=== Section Start ===

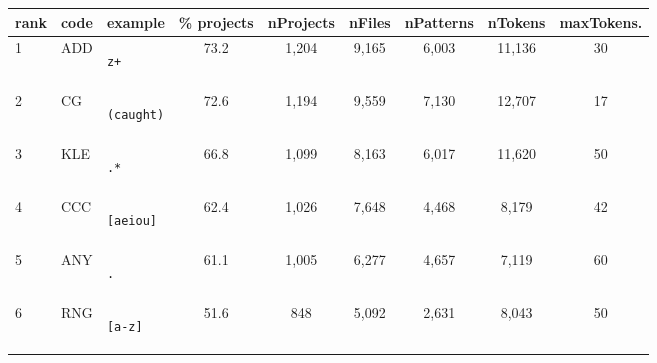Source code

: \begin{table*}
\begin{center}
\begin{footnotesize}
\caption{Frequency of feature appearance in Projects, Files and Patterns, with number of tokens observed and the maximum number of tokens observed in a single pattern.}
\label{table:featureStatsOnly}
\begin{tabular}
{lllcccc  cc}
rank & code & example & \% projects & nProjects & nFiles & nPatterns & nTokens & maxTokens. \\
\toprule[0.16em]
1 & ADD & \begin{minipage}{0.5in}\begin{verbatim}z+\end{verbatim}\end{minipage} & 73.2 & 1,204 & 9,165 & 6,003 & 11,136 & 30 \\
\midrule
2 & CG & \begin{minipage}{0.5in}\begin{verbatim}(caught)\end{verbatim}\end{minipage} & 72.6 & 1,194 & 9,559 & 7,130 & 12,707 & 17 \\
\midrule
3 & KLE & \begin{minipage}{0.5in}\begin{verbatim}.*\end{verbatim}\end{minipage} & 66.8 & 1,099 & 8,163 & 6,017 & 11,620 & 50 \\
\midrule
4 & CCC & \begin{minipage}{0.5in}\begin{verbatim}[aeiou]\end{verbatim}\end{minipage} & 62.4 & 1,026 & 7,648 & 4,468 & 8,179 & 42 \\
\midrule
5 & ANY & \begin{minipage}{0.5in}\begin{verbatim}.\end{verbatim}\end{minipage} & 61.1 & 1,005 & 6,277 & 4,657 & 7,119 & 60 \\
\midrule
6 & RNG & \begin{minipage}{0.5in}\begin{verbatim}[a-z]\end{verbatim}\end{minipage} & 51.6 & 848 & 5,092 & 2,631 & 8,043 & 50 \\

\end{tabular}
\end{footnotesize}
\end{center}
\end{table*}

=== Section End ===

TASK REQUIREMENTS: Set the pictures aside and transcribe the data above exactly.

YOUR RESPONSE:
Source code

: \begin{table*}
\begin{center}
\begin{footnotesize}
\caption{Frequency of feature appearance in Projects, Files and Patterns, with number of tokens observed and the maximum number of tokens observed in a single pattern.}
\label{table:featureStatsOnly}
\begin{tabular}
{lllcccc  cc}
rank & code & example & \% projects & nProjects & nFiles & nPatterns & nTokens & maxTokens. \\
\toprule[0.16em]
1 & ADD & \begin{minipage}{0.5in}\begin{verbatim}z+\end{verbatim}\end{minipage} & 73.2 & 1,204 & 9,165 & 6,003 & 11,136 & 30 \\
\midrule
2 & CG & \begin{minipage}{0.5in}\begin{verbatim}(caught)\end{verbatim}\end{minipage} & 72.6 & 1,194 & 9,559 & 7,130 & 12,707 & 17 \\
\midrule
3 & KLE & \begin{minipage}{0.5in}\begin{verbatim}.*\end{verbatim}\end{minipage} & 66.8 & 1,099 & 8,163 & 6,017 & 11,620 & 50 \\
\midrule
4 & CCC & \begin{minipage}{0.5in}\begin{verbatim}[aeiou]\end{verbatim}\end{minipage} & 62.4 & 1,026 & 7,648 & 4,468 & 8,179 & 42 \\
\midrule
5 & ANY & \begin{minipage}{0.5in}\begin{verbatim}.\end{verbatim}\end{minipage} & 61.1 & 1,005 & 6,277 & 4,657 & 7,119 & 60 \\
\midrule
6 & RNG & \begin{minipage}{0.5in}\begin{verbatim}[a-z]\end{verbatim}\end{minipage} & 51.6 & 848 & 5,092 & 2,631 & 8,043 & 50 \\

\end{tabular}
\end{footnotesize}
\end{center}
\end{table*}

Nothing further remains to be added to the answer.